LoL for the "i read the username :doublesho owgghh i think i know him already"


----------



## Porta (Jan 3, 2007)

I would love to test Fusso coat, Triz and Prism shield.


----------



## KIOS3R (Feb 3, 2010)

Fusso 7 is very good sealant for me,, F12 is better than F7 ofcourse,,,
i already order Triz but have a problem with shipping so i dont know where's my triz right now T_T


----------



## bidondus (May 21, 2010)

I just tried Naviwax Light, but I'm already very impressed!:doublesho
The beading and sheeting are really impressive.
It is true that it stinks, but I'm mad.

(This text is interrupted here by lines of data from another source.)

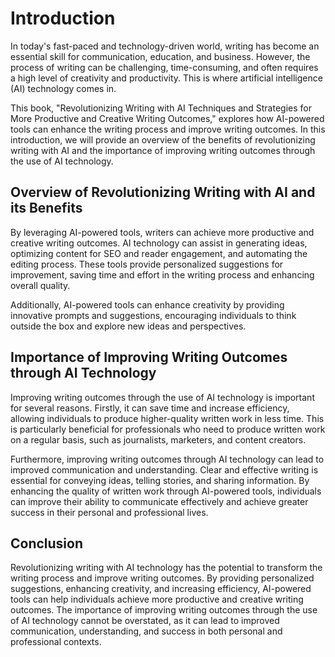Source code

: Introduction
============

In today's fast-paced and technology-driven world, writing has become an essential skill for communication, education, and business. However, the process of writing can be challenging, time-consuming, and often requires a high level of creativity and productivity. This is where artificial intelligence (AI) technology comes in.

This book, "Revolutionizing Writing with AI Techniques and Strategies for More Productive and Creative Writing Outcomes," explores how AI-powered tools can enhance the writing process and improve writing outcomes. In this introduction, we will provide an overview of the benefits of revolutionizing writing with AI and the importance of improving writing outcomes through the use of AI technology.

Overview of Revolutionizing Writing with AI and its Benefits
------------------------------------------------------------

By leveraging AI-powered tools, writers can achieve more productive and creative writing outcomes. AI technology can assist in generating ideas, optimizing content for SEO and reader engagement, and automating the editing process. These tools provide personalized suggestions for improvement, saving time and effort in the writing process and enhancing overall quality.

Additionally, AI-powered tools can enhance creativity by providing innovative prompts and suggestions, encouraging individuals to think outside the box and explore new ideas and perspectives.

Importance of Improving Writing Outcomes through AI Technology
--------------------------------------------------------------

Improving writing outcomes through the use of AI technology is important for several reasons. Firstly, it can save time and increase efficiency, allowing individuals to produce higher-quality written work in less time. This is particularly beneficial for professionals who need to produce written work on a regular basis, such as journalists, marketers, and content creators.

Furthermore, improving writing outcomes through AI technology can lead to improved communication and understanding. Clear and effective writing is essential for conveying ideas, telling stories, and sharing information. By enhancing the quality of written work through AI-powered tools, individuals can improve their ability to communicate effectively and achieve greater success in their personal and professional lives.

Conclusion
----------

Revolutionizing writing with AI technology has the potential to transform the writing process and improve writing outcomes. By providing personalized suggestions, enhancing creativity, and increasing efficiency, AI-powered tools can help individuals achieve more productive and creative writing outcomes. The importance of improving writing outcomes through the use of AI technology cannot be overstated, as it can lead to improved communication, understanding, and success in both personal and professional contexts.
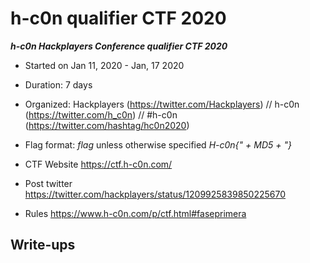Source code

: # h-c0n qualifier CTF 2020

***h-c0n Hackplayers Conference qualifier CTF 2020***
* Started on Jan 11, 2020 - Jan, 17 2020
* Duration: 7 days
* Organized: Hackplayers (https://twitter.com/Hackplayers) // h-c0n (https://twitter.com/h_c0n) // #h-c0n (https://twitter.com/hashtag/hc0n2020)
* Flag format: *flag* unless otherwise specified *H-c0n{" + MD5 + "}*

* CTF Website https://ctf.h-c0n.com/
* Post twitter https://twitter.com/hackplayers/status/1209925839850225670
* Rules https://www.h-c0n.com/p/ctf.html#faseprimera


## Write-ups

If the result is this, that's what counts.
In addition to the application, with a spray of water is really very simple!
If all of these waxes are of the same class, it's all good!

Do you have a link for ordering these japenese sealants or waxes?
For the Japanese sites, I have trouble with the translations.

Thank you :thumb:


----------



## MAXI-MILAN (Oct 26, 2008)

KIOS3R , Is naviwax available in your country ? let me know the price .


----------



## KIOS3R (Feb 3, 2010)

naviwax not available in Indo,,, someone bring it to indo and sell it in crazy price,, about $80,, cmon man,, it's very expensive for naviwax


----------



## SubaruOutback (Oct 20, 2009)

MAXI-MILAN said:


> Hi All Members ,
> 
> This is what I found today ..
> 
> ...


Only £6 ?? Wow, don't wait to try it. Price is very low and very good for soft99. 
Where did you get this price? (If possible can you give me the web link of this shop? )


----------



## MAXI-MILAN (Oct 26, 2008)

I found this waxes in shopping mall ( Hyatt Plaza ) , unfortunately they do not have a website .


----------



## Hou (Sep 20, 2010)

The Authentic to the UK is a lot more expensive in the UK, as is the water block wax

Anyone in the Leeds/Yorkshire area that wants to try some are more than welcome to pop buy and borrow the tub providing I get it back!


----------



## KIOS3R (Feb 3, 2010)

£6 is about Rp100.000,, that's crazy cheap,, in here we must buy it for $35,,,

authentic premium have unique look, it's very worthed for you guys to try it


----------



## bidondus (May 21, 2010)

Do you know a website where we can order Soft99 waxes, and delivering to Europe?
Thanks


----------



## rapidTS (Feb 24, 2010)

ebay, free shipping for europe.

but it's natural waxes + cheap silicon oils...

http://cgi.ebay.fr/Cire-Nettoyage-Appliquer-pr-Voiture-Longue-Duree-Neuf-/220659073828


----------



## KIOS3R (Feb 3, 2010)

woohoo,, new Dark n Black wax tin...

it's hard paste nuba wax, have a good beading, but the look is so-so


----------



## bidondus (May 21, 2010)

rapidTS said:


> ebay, free shipping for europe.
> 
> but it's natural waxes + cheap silicon oils...
> 
> http://cgi.ebay.fr/Cire-Nettoyage-Appliquer-pr-Voiture-Longue-Duree-Neuf-/220659073828


my car is white .....


----------



## AustinTexas (Feb 26, 2008)

Right between the Turtle Wax and the Rubbing Compound - that should tell you something! I was wondering what they were doing with the nuclear waste. At least now you know where that wax "glow" comes from.

Really if it smells bad, then it must contain chemical cleaners. I would be wary.


----------



## KIOS3R (Feb 3, 2010)

@Bidondus : hi bro, you can use the darkwax for your light color paint,,,
as far as my experience, "light" and "dark" version have a difference in character, "light" have more gloss, but "dark" have more solid look..

and yes, almost all soft99 product smells like petrol


----------



## dillinja999 (Aug 26, 2013)

£6 a tub lol


----------